Dr. Young also testified that the claimant suffered from a degenerative condition and that obesity and trauma advanced the degenerative process. Dr. Young testified that the degeneration of the claimant's knee and the changes that he saw during the arthrosporic surgery in July of 2003, made him believe that the claimant needed a total knee replacement. In short, the medical evidence does not support a finding that the claimant sustained a new injury in March of 2003.
Accordingly, we find that the claimant has failed to prove by a preponderance of the evidence that he sustained a new injury or aggravation in March of 2003. We further find that the claimant has failed to prove by a preponderance of the evidence that the treatment he received after March 2003 is causally related to his 1998 compensable injury. Therefore, we reverse the decision of the Administrative Law Judge. This claim is hereby denied and dismissed.
IT IS SO ORDERED.
___________________________________ OLAN W. REEVES, Chairman
___________________________________ KAREN H. McKINNEY, Commissioner
Commissioner Turner dissents.
DISSENTING OPINION
I write this Dissent to object to the Majority's denial of the requested benefits in this claim. I am disturbed by the Majority's apparent conclusion that a claimant who injured his knee at work is not entitled to further medical treatment, including knee replacement surgery because he has degenerative joint disease. This conclusion is disturbing because the degenerative joint disease is, to a great degree, the result of the claimant's job related knee injuries. I believe that the Majority did not correctly evaluate the facts or apply the relevant law to this situation. For that reason, I respectfully dissent.

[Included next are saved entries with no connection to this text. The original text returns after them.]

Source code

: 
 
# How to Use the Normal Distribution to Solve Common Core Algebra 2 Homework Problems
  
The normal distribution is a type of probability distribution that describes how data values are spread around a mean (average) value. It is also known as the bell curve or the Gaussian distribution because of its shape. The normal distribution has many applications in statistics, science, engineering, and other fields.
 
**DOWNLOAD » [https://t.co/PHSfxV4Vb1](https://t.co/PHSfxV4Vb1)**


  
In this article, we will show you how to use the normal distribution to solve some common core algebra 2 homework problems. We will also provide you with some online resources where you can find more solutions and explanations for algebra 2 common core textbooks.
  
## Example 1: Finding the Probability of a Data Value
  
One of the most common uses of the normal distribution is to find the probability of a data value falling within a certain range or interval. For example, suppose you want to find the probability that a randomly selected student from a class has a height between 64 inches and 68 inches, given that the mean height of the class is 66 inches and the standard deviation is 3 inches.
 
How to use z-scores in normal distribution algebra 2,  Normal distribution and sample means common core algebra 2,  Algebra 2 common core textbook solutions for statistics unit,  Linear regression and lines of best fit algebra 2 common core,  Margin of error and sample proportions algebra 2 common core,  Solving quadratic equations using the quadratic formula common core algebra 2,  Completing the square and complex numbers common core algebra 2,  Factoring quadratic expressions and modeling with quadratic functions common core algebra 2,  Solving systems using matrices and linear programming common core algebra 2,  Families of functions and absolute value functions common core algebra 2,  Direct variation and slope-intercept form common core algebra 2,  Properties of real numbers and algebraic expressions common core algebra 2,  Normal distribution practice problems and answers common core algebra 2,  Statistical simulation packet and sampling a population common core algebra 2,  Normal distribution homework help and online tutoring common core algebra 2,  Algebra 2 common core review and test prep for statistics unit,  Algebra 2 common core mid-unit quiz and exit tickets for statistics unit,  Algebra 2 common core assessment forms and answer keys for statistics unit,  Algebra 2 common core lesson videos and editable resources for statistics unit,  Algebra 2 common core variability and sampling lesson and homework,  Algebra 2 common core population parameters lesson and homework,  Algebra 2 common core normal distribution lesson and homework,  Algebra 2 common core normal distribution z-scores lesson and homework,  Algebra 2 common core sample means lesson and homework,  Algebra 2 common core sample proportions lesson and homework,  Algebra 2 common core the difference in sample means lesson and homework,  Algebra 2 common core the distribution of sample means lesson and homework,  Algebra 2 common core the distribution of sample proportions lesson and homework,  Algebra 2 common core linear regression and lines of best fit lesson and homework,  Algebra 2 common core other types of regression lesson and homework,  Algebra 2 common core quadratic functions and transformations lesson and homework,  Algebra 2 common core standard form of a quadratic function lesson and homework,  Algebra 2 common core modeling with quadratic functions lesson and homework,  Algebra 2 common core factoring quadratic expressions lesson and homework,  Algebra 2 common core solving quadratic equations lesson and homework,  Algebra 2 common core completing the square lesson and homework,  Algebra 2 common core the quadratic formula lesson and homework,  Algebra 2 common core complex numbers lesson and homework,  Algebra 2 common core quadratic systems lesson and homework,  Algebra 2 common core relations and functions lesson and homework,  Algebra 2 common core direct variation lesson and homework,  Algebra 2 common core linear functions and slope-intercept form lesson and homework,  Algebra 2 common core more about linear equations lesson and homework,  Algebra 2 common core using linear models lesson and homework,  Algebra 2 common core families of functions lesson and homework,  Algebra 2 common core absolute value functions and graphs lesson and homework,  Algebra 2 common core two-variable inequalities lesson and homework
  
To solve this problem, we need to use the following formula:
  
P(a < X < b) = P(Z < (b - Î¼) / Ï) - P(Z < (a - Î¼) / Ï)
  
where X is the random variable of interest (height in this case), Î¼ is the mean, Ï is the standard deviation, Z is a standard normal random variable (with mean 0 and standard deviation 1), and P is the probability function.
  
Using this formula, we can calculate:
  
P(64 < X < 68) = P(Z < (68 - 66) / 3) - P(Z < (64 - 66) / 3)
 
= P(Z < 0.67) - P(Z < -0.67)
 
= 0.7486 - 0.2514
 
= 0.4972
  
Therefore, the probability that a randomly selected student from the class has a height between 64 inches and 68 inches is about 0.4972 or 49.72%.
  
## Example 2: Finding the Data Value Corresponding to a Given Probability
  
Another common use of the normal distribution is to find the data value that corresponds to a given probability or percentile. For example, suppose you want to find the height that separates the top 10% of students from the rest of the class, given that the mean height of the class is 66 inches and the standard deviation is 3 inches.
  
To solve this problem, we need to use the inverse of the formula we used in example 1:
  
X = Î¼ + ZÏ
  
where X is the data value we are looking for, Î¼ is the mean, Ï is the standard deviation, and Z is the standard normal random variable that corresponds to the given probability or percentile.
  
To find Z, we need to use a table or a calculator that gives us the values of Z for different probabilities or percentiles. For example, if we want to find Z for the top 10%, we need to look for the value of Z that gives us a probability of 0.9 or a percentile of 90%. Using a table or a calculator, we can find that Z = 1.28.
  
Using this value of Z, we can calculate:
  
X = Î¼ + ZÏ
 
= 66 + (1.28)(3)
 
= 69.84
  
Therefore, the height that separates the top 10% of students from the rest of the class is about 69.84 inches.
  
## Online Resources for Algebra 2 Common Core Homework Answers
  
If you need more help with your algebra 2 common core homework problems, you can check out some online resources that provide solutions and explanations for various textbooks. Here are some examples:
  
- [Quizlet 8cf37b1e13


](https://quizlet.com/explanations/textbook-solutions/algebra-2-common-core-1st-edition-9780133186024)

The claimant has suffered two injuries to his knee while acting in the course of his employment with the respondent. However, the Majority appears to have accepted the medical theory of Dr. James Mulhollan, who is of the opinion that knee injuries are occasioned by degenerative joint disease, not traumatic injuries. Consequently, Dr. Mulhollan has opined that the accident the claimant suffered on March 23, 2003, was not an aggravation of his previous knee injury but was part of the "degenerative process" that occurred throughout his lifetime. I have previously expressed my opinion of Dr. Muhollan's conclusion that all knee injuries are the result of degenerative disease and not traumatic incidents. I am concerned that the Majority's continued acceptance of this position will result in a near blanket denial of claims for benefits based upon traumatic knee injuries.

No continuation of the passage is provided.